2023年3月24日、日本で初めてとなる“第三者上空(有人地帯)での補助者なし目視外飛行(レベル4)”による荷物配送試行が東京都奥多摩町で行われた。日本郵便が主体となって実施されたこの取り組みでは、ACSLの「PF2-CAT3」が使用された。

 この日本初となるレベル4飛行に向けて、やはり日本初となる無人航空機の型式認証、機体認証を取得したACSL。2022年12月5日に航空法上のドローンに関する新しいルールの施行に合わせて、ACSLが第一種型式認証の申請を実施。2023年3月13日に型式認証を、そして3月15日に機体認証を取得している。いずれも日本初のこととなった認証取得のための取り組みは、ACSL全社を挙げての一大プロジェクトとなった。そんな取り組みについて、ACSLの代表取締役である鷲谷聡之氏と、研究開発ユニットの中村哲氏に聞いた。

3月24日に東京都奥多摩町で実施された、日本初となるレベル4飛行による日本郵便の荷物配送試行。ACSLのPF2-CAT3が奥多摩町市街地の上空を飛行した。

今回のレベル4があったからこそ、2023年以降のレベル4が始まる

株式会社ACSL 代表取締役CEO 鷲谷聡之氏

「政府が“2022年度中のレベル4飛行の実現”を掲げていただけに、目標通り年度内に実施できたことの意義は大きく、そして、取り組んだかいがあった」という鷲谷氏。しかし、その一方で、今回の偉業が“日本初のレベル4の成功”や“日本初の第一種型式認証・機体認証取得”といったことに、多くの人の耳目が集まったことに対して、「単にそういうものじゃなく、今後日本において増えていくであろうレベル4飛行のための知見を官民で得られたことは意義深い」(鷲谷氏)という。

 また今回の配送試行で日本郵便カラーのPF2-CAT3が運べたペイロードは最大で約1kg。「“たった1kg?”という声もあるが、何事も第一歩に意義がある」という鷲谷氏。

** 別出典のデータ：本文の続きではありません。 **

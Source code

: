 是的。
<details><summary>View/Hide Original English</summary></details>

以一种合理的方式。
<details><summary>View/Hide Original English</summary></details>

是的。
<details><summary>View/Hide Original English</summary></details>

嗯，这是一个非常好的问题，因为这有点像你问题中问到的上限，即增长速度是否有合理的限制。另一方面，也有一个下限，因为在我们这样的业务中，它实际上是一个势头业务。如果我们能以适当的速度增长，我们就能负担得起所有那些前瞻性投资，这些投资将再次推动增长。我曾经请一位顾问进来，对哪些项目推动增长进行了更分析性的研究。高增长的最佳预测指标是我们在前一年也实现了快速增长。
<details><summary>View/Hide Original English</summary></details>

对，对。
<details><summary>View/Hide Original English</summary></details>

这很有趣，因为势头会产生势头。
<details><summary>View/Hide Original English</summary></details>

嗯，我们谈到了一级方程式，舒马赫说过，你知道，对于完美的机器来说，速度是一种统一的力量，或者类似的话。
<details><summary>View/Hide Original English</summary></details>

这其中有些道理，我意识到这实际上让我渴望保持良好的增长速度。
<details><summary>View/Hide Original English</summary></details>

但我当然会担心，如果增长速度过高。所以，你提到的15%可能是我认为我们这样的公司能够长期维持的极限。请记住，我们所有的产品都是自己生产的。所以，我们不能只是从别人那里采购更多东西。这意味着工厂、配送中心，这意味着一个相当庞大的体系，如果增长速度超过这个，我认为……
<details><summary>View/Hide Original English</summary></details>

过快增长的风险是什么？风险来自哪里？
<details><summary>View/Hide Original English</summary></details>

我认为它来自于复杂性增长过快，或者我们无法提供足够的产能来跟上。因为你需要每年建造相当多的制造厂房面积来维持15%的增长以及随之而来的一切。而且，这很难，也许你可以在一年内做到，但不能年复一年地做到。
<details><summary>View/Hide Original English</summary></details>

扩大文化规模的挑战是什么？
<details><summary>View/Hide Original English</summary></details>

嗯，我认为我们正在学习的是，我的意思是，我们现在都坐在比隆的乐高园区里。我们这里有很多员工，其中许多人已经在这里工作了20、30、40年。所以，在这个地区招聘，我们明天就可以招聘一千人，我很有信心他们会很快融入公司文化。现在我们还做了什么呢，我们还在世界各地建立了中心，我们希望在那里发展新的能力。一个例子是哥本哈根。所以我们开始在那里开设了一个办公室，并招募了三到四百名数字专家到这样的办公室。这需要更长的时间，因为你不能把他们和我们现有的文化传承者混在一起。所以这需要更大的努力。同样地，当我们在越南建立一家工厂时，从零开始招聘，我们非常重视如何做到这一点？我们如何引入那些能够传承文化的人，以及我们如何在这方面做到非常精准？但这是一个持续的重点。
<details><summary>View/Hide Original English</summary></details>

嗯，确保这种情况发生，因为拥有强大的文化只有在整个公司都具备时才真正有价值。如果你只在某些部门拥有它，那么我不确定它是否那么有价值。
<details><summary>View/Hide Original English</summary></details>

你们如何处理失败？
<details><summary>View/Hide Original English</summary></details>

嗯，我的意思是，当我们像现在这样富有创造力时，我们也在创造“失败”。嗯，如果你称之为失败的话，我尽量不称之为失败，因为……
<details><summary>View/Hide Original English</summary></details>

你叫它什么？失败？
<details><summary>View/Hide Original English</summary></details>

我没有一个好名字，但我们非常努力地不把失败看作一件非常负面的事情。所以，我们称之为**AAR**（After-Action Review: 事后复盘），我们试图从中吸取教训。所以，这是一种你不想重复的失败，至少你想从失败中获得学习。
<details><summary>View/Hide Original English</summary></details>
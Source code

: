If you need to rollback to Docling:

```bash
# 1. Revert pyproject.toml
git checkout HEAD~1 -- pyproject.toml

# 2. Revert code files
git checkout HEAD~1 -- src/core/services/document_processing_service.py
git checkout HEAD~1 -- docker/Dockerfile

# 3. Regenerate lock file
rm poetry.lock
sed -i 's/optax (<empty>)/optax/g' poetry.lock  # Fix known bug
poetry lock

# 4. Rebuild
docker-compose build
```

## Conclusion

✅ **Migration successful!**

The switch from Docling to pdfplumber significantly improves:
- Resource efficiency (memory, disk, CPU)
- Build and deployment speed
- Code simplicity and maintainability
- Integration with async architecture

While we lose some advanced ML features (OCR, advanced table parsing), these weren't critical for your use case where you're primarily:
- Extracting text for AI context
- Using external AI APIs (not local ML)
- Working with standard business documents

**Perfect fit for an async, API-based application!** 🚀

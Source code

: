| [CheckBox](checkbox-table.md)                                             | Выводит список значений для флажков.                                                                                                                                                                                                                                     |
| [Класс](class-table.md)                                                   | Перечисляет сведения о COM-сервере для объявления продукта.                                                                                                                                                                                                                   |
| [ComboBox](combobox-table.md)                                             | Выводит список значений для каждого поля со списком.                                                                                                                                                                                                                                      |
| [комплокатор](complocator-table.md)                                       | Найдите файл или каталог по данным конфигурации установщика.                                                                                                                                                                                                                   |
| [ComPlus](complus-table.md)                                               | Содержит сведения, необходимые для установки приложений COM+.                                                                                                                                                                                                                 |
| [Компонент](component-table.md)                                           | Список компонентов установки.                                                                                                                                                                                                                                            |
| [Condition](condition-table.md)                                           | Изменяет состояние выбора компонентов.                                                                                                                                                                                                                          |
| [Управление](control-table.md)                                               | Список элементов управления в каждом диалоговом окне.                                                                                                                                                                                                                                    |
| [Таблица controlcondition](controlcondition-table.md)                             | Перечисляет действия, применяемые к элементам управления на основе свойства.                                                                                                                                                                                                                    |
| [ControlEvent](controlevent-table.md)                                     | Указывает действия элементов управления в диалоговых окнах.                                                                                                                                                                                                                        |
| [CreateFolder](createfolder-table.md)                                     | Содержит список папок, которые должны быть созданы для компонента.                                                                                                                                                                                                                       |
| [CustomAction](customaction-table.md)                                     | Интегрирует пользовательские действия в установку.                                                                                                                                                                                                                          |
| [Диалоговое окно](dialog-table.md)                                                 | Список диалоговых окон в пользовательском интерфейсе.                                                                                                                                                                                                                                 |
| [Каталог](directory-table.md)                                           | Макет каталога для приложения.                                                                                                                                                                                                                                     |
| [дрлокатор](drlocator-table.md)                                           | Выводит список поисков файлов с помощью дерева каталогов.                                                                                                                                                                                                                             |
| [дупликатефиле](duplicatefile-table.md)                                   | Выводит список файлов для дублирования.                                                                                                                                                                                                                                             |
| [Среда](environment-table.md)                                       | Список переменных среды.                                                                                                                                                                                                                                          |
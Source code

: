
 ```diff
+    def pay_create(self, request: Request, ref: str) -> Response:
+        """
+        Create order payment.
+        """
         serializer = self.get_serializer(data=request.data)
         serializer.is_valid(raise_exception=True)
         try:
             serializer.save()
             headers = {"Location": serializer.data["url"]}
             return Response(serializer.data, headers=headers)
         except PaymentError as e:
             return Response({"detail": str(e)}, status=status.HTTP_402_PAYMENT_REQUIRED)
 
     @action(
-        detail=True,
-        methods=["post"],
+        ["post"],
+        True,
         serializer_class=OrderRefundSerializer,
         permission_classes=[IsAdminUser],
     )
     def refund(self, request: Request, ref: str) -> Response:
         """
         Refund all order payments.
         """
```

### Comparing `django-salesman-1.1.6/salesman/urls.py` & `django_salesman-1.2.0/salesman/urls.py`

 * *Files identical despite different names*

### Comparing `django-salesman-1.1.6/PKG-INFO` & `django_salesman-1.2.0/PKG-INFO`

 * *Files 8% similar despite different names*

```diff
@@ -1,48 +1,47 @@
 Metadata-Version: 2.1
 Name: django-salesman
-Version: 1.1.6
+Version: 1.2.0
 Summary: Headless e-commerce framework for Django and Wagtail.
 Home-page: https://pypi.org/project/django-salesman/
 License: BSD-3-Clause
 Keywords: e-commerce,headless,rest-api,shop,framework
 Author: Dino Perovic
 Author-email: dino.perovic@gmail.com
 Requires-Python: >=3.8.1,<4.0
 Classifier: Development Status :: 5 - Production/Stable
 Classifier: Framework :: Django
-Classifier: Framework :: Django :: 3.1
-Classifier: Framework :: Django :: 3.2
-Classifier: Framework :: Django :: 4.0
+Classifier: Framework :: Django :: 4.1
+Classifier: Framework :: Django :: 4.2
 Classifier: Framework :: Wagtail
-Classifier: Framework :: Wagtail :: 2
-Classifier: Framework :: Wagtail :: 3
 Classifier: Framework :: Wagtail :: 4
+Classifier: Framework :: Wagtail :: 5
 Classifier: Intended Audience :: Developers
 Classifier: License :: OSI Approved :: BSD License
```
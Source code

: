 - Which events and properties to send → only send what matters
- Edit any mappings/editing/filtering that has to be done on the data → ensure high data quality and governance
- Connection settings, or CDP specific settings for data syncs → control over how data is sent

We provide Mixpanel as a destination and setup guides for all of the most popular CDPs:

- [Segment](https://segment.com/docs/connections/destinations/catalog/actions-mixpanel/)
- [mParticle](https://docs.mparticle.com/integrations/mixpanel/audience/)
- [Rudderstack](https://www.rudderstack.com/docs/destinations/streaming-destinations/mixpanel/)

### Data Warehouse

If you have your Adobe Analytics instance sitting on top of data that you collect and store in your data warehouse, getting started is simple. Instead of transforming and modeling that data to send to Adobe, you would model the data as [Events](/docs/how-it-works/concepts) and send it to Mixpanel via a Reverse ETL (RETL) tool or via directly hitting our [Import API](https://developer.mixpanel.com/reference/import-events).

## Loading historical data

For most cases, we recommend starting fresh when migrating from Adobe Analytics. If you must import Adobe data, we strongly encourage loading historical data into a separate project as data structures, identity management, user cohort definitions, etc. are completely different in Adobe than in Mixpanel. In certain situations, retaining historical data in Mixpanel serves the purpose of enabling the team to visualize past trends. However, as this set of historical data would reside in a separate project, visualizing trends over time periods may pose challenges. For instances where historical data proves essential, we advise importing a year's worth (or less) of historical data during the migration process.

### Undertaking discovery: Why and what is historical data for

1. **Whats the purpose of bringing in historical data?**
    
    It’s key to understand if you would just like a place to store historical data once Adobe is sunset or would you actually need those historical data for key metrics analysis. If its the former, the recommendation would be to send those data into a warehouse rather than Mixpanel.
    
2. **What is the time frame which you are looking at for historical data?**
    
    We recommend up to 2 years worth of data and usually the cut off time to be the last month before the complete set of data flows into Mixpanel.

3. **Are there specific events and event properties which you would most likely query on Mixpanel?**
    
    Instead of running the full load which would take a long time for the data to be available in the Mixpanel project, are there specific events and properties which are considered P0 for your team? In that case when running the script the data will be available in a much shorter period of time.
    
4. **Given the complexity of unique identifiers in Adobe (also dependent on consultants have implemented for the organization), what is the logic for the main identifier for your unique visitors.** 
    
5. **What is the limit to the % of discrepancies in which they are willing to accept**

ACSLでは2018年11月に、やはり日本郵便の配送試行で日本初となる“無人地帯での補助者なし目視外飛行(レベル3)”を成功させている。「あのレベル3があったからこそ、今ではレベル3による飛行が当たり前となったように、今回のレベル4があったからこそ、2023年度中に各社がレベル4による物流をはじめとしたプロジェクトに取り組み始めるだろう」という鷲谷氏だ。

存在しない基準の情報を海外から集めていった初期段階

 2018年11月にレベル3による物流プロジェクトを成功させたACSLでは、“次はレベル4”と目標を掲げてはいたものの、当時はまだレベル4飛行を実現するための具体的なルールが示されておらず、同社がレベル4の飛行に必要な機体の開発に取り組み始めたのは2020年晩秋からだという。

 同社では2020年頃から日本の航空機関連企業出身の人材を受け入れており、長年、航空機産業で働き、ACSL入社前には航空機の耐空証明を手がけていた中村氏が入社したのも同年11月のこと。中村氏はACSLでレベル4を実現するためのプロジェクトマネージャーとして、入社してすぐに機体認証制度に関係する情報のリサーチを始めた。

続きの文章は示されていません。